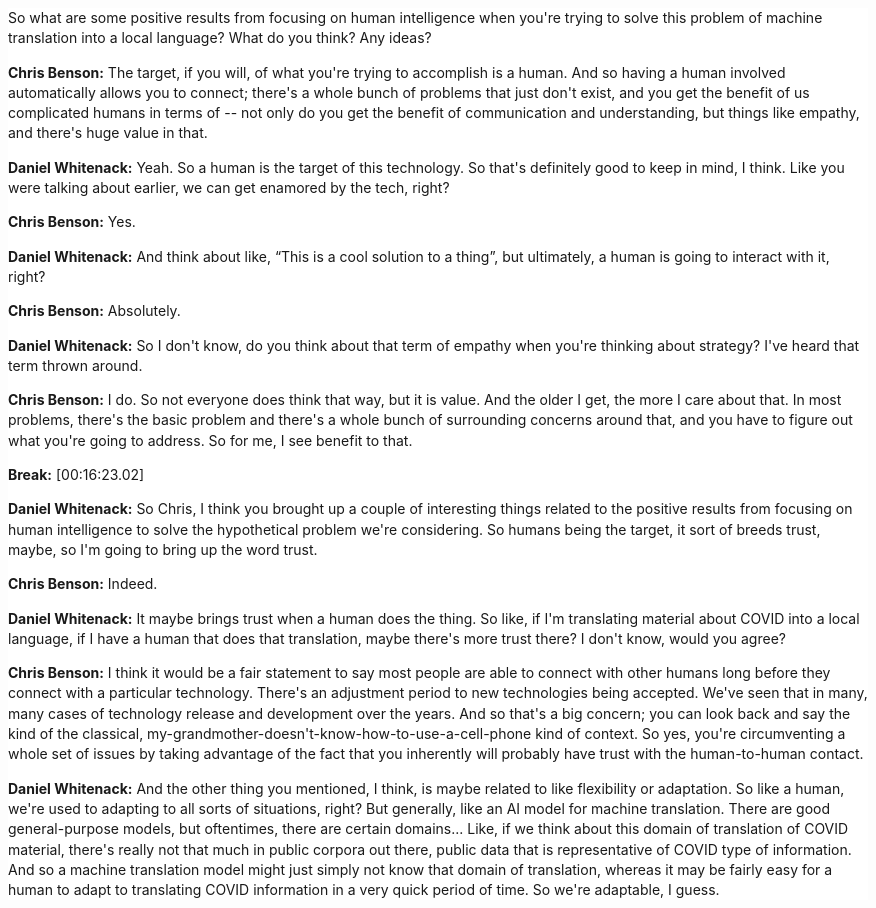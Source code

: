 So what are some positive results from focusing on human intelligence when you're trying to solve this problem of machine translation into a local language? What do you think? Any ideas?

**Chris Benson:** The target, if you will, of what you're trying to accomplish is a human. And so having a human involved automatically allows you to connect; there's a whole bunch of problems that just don't exist, and you get the benefit of us complicated humans in terms of -- not only do you get the benefit of communication and understanding, but things like empathy, and there's huge value in that.

**Daniel Whitenack:** Yeah. So a human is the target of this technology. So that's definitely good to keep in mind, I think. Like you were talking about earlier, we can get enamored by the tech, right?

**Chris Benson:** Yes.

**Daniel Whitenack:** And think about like, “This is a cool solution to a thing”, but ultimately, a human is going to interact with it, right?

**Chris Benson:** Absolutely.

**Daniel Whitenack:** So I don't know, do you think about that term of empathy when you're thinking about strategy? I've heard that term thrown around.

**Chris Benson:** I do. So not everyone does think that way, but it is value. And the older I get, the more I care about that. In most problems, there's the basic problem and there's a whole bunch of surrounding concerns around that, and you have to figure out what you're going to address. So for me, I see benefit to that.

**Break:** \[00:16:23.02\]

**Daniel Whitenack:** So Chris, I think you brought up a couple of interesting things related to the positive results from focusing on human intelligence to solve the hypothetical problem we're considering. So humans being the target, it sort of breeds trust, maybe, so I'm going to bring up the word trust.

**Chris Benson:** Indeed.

**Daniel Whitenack:** It maybe brings trust when a human does the thing. So like, if I'm translating material about COVID into a local language, if I have a human that does that translation, maybe there's more trust there? I don't know, would you agree?

**Chris Benson:** I think it would be a fair statement to say most people are able to connect with other humans long before they connect with a particular technology. There's an adjustment period to new technologies being accepted. We've seen that in many, many cases of technology release and development over the years. And so that's a big concern; you can look back and say the kind of the classical, my-grandmother-doesn't-know-how-to-use-a-cell-phone kind of context. So yes, you're circumventing a whole set of issues by taking advantage of the fact that you inherently will probably have trust with the human-to-human contact.

**Daniel Whitenack:** And the other thing you mentioned, I think, is maybe related to like flexibility or adaptation. So like a human, we're used to adapting to all sorts of situations, right? But generally, like an AI model for machine translation. There are good general-purpose models, but oftentimes, there are certain domains... Like, if we think about this domain of translation of COVID material, there's really not that much in public corpora out there, public data that is representative of COVID type of information. And so a machine translation model might just simply not know that domain of translation, whereas it may be fairly easy for a human to adapt to translating COVID information in a very quick period of time. So we're adaptable, I guess.
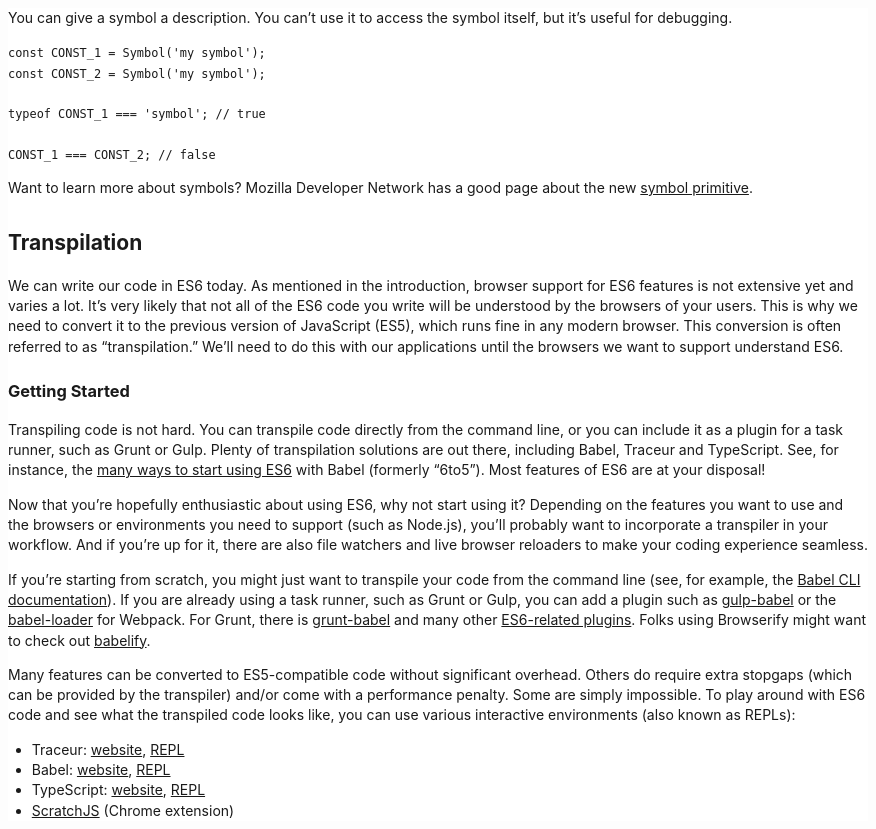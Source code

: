 You can give a symbol a description. You can’t use it to access the symbol itself, but it’s useful for debugging.

<pre><code class="language-javascript">const CONST_1 = Symbol('my symbol');
const CONST_2 = Symbol('my symbol');

typeof CONST_1 === 'symbol'; // true

CONST_1 === CONST_2; // false
</code></pre>

<p>Want to learn more about symbols? Mozilla Developer Network has a good page about the new <a href="https://developer.mozilla.org/en-US/docs/Web/JavaScript/Reference/Global_Objects/Symbol">symbol primitive</a>.</p>

## Transpilation

<p>We can write our code in ES6 today. As mentioned in the introduction, browser support for ES6 features is not extensive yet and varies a lot. It’s very likely that not all of the ES6 code you write will be understood by the browsers of your users. This is why we need to convert it to the previous version of JavaScript (ES5), which runs fine in any modern browser. This conversion is often referred to as “transpilation.” We’ll need to do this with our applications until the browsers we want to support understand ES6.</p>

### Getting Started

<p>Transpiling code is not hard. You can transpile code directly from the command line, or you can include it as a plugin for a task runner, such as Grunt or Gulp. Plenty of transpilation solutions are out there, including Babel, Traceur and TypeScript. See, for instance, the <a href="https://babeljs.io/docs/setup/">many ways to start using ES6</a> with Babel (formerly “6to5”). Most features of ES6 are at your disposal!</p>

<p>Now that you’re hopefully enthusiastic about using ES6, why not start using it? Depending on the features you want to use and the browsers or environments you need to support (such as Node.js), you’ll probably want to incorporate a transpiler in your workflow. And if you’re up for it, there are also file watchers and live browser reloaders to make your coding experience seamless.</p>

<p>If you’re starting from scratch, you might just want to transpile your code from the command line (see, for example, the <a href="https://babeljs.io/docs/usage/cli/">Babel CLI documentation</a>). If you are already using a task runner, such as Grunt or Gulp, you can add a plugin such as <a href="https://www.npmjs.com/package/gulp-babel">gulp-babel</a> or the <a href="https://github.com/babel/babel-loader">babel-loader</a> for Webpack. For Grunt, there is <a href="https://github.com/babel/grunt-babel">grunt-babel</a> and many other <a href="https://gruntjs.com/plugins?q=es6">ES6-related plugins</a>. Folks using Browserify might want to check out <a href="https://github.com/babel/babelify">babelify</a>.</p>

<p>Many features can be converted to ES5-compatible code without significant overhead. Others do require extra stopgaps (which can be provided by the transpiler) and/or come with a performance penalty. Some are simply impossible. To play around with ES6 code and see what the transpiled code looks like, you can use various interactive environments (also known as REPLs):</p>

- Traceur: [website](https://github.com/google/traceur-compiler), [REPL](https://google.github.io/traceur-compiler/demo/repl.html)
- Babel: [website](https://babeljs.io/), [REPL](https://babeljs.io/repl/)
- TypeScript: [website](https://www.typescriptlang.org/), [REPL](https://www.typescriptlang.org/Playground)
- [ScratchJS](https://github.com/richgilbank/Scratch-JS) (Chrome extension)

Try it → Full copy, no pictures: write out each line of the data exactly as it stands.

Task solution →
Source code

: So what are some positive results from focusing on human intelligence when you're trying to solve this problem of machine translation into a local language? What do you think? Any ideas?

**Chris Benson:** The target, if you will, of what you're trying to accomplish is a human. And so having a human involved automatically allows you to connect; there's a whole bunch of problems that just don't exist, and you get the benefit of us complicated humans in terms of -- not only do you get the benefit of communication and understanding, but things like empathy, and there's huge value in that.

**Daniel Whitenack:** Yeah. So a human is the target of this technology. So that's definitely good to keep in mind, I think. Like you were talking about earlier, we can get enamored by the tech, right?

**Chris Benson:** Yes.

**Daniel Whitenack:** And think about like, “This is a cool solution to a thing”, but ultimately, a human is going to interact with it, right?

**Chris Benson:** Absolutely.

**Daniel Whitenack:** So I don't know, do you think about that term of empathy when you're thinking about strategy? I've heard that term thrown around.

**Chris Benson:** I do. So not everyone does think that way, but it is value. And the older I get, the more I care about that. In most problems, there's the basic problem and there's a whole bunch of surrounding concerns around that, and you have to figure out what you're going to address. So for me, I see benefit to that.

**Break:** \[00:16:23.02\]

**Daniel Whitenack:** So Chris, I think you brought up a couple of interesting things related to the positive results from focusing on human intelligence to solve the hypothetical problem we're considering. So humans being the target, it sort of breeds trust, maybe, so I'm going to bring up the word trust.

**Chris Benson:** Indeed.

**Daniel Whitenack:** It maybe brings trust when a human does the thing. So like, if I'm translating material about COVID into a local language, if I have a human that does that translation, maybe there's more trust there? I don't know, would you agree?

**Chris Benson:** I think it would be a fair statement to say most people are able to connect with other humans long before they connect with a particular technology. There's an adjustment period to new technologies being accepted. We've seen that in many, many cases of technology release and development over the years. And so that's a big concern; you can look back and say the kind of the classical, my-grandmother-doesn't-know-how-to-use-a-cell-phone kind of context. So yes, you're circumventing a whole set of issues by taking advantage of the fact that you inherently will probably have trust with the human-to-human contact.

**Daniel Whitenack:** And the other thing you mentioned, I think, is maybe related to like flexibility or adaptation. So like a human, we're used to adapting to all sorts of situations, right? But generally, like an AI model for machine translation. There are good general-purpose models, but oftentimes, there are certain domains... Like, if we think about this domain of translation of COVID material, there's really not that much in public corpora out there, public data that is representative of COVID type of information. And so a machine translation model might just simply not know that domain of translation, whereas it may be fairly easy for a human to adapt to translating COVID information in a very quick period of time. So we're adaptable, I guess.
Source code

: You can give a symbol a description. You can’t use it to access the symbol itself, but it’s useful for debugging.

<pre><code class="language-javascript">const CONST_1 = Symbol('my symbol');
const CONST_2 = Symbol('my symbol');

typeof CONST_1 === 'symbol'; // true

CONST_1 === CONST_2; // false
</code></pre>

<p>Want to learn more about symbols? Mozilla Developer Network has a good page about the new <a href="https://developer.mozilla.org/en-US/docs/Web/JavaScript/Reference/Global_Objects/Symbol">symbol primitive</a>.</p>

## Transpilation

<p>We can write our code in ES6 today. As mentioned in the introduction, browser support for ES6 features is not extensive yet and varies a lot. It’s very likely that not all of the ES6 code you write will be understood by the browsers of your users. This is why we need to convert it to the previous version of JavaScript (ES5), which runs fine in any modern browser. This conversion is often referred to as “transpilation.” We’ll need to do this with our applications until the browsers we want to support understand ES6.</p>

### Getting Started

<p>Transpiling code is not hard. You can transpile code directly from the command line, or you can include it as a plugin for a task runner, such as Grunt or Gulp. Plenty of transpilation solutions are out there, including Babel, Traceur and TypeScript. See, for instance, the <a href="https://babeljs.io/docs/setup/">many ways to start using ES6</a> with Babel (formerly “6to5”). Most features of ES6 are at your disposal!</p>

<p>Now that you’re hopefully enthusiastic about using ES6, why not start using it? Depending on the features you want to use and the browsers or environments you need to support (such as Node.js), you’ll probably want to incorporate a transpiler in your workflow. And if you’re up for it, there are also file watchers and live browser reloaders to make your coding experience seamless.</p>

<p>If you’re starting from scratch, you might just want to transpile your code from the command line (see, for example, the <a href="https://babeljs.io/docs/usage/cli/">Babel CLI documentation</a>). If you are already using a task runner, such as Grunt or Gulp, you can add a plugin such as <a href="https://www.npmjs.com/package/gulp-babel">gulp-babel</a> or the <a href="https://github.com/babel/babel-loader">babel-loader</a> for Webpack. For Grunt, there is <a href="https://github.com/babel/grunt-babel">grunt-babel</a> and many other <a href="https://gruntjs.com/plugins?q=es6">ES6-related plugins</a>. Folks using Browserify might want to check out <a href="https://github.com/babel/babelify">babelify</a>.</p>

<p>Many features can be converted to ES5-compatible code without significant overhead. Others do require extra stopgaps (which can be provided by the transpiler) and/or come with a performance penalty. Some are simply impossible. To play around with ES6 code and see what the transpiled code looks like, you can use various interactive environments (also known as REPLs):</p>

- Traceur: [website](https://github.com/google/traceur-compiler), [REPL](https://google.github.io/traceur-compiler/demo/repl.html)
- Babel: [website](https://babeljs.io/), [REPL](https://babeljs.io/repl/)
- TypeScript: [website](https://www.typescriptlang.org/), [REPL](https://www.typescriptlang.org/Playground)
- [ScratchJS](https://github.com/richgilbank/Scratch-JS) (Chrome extension)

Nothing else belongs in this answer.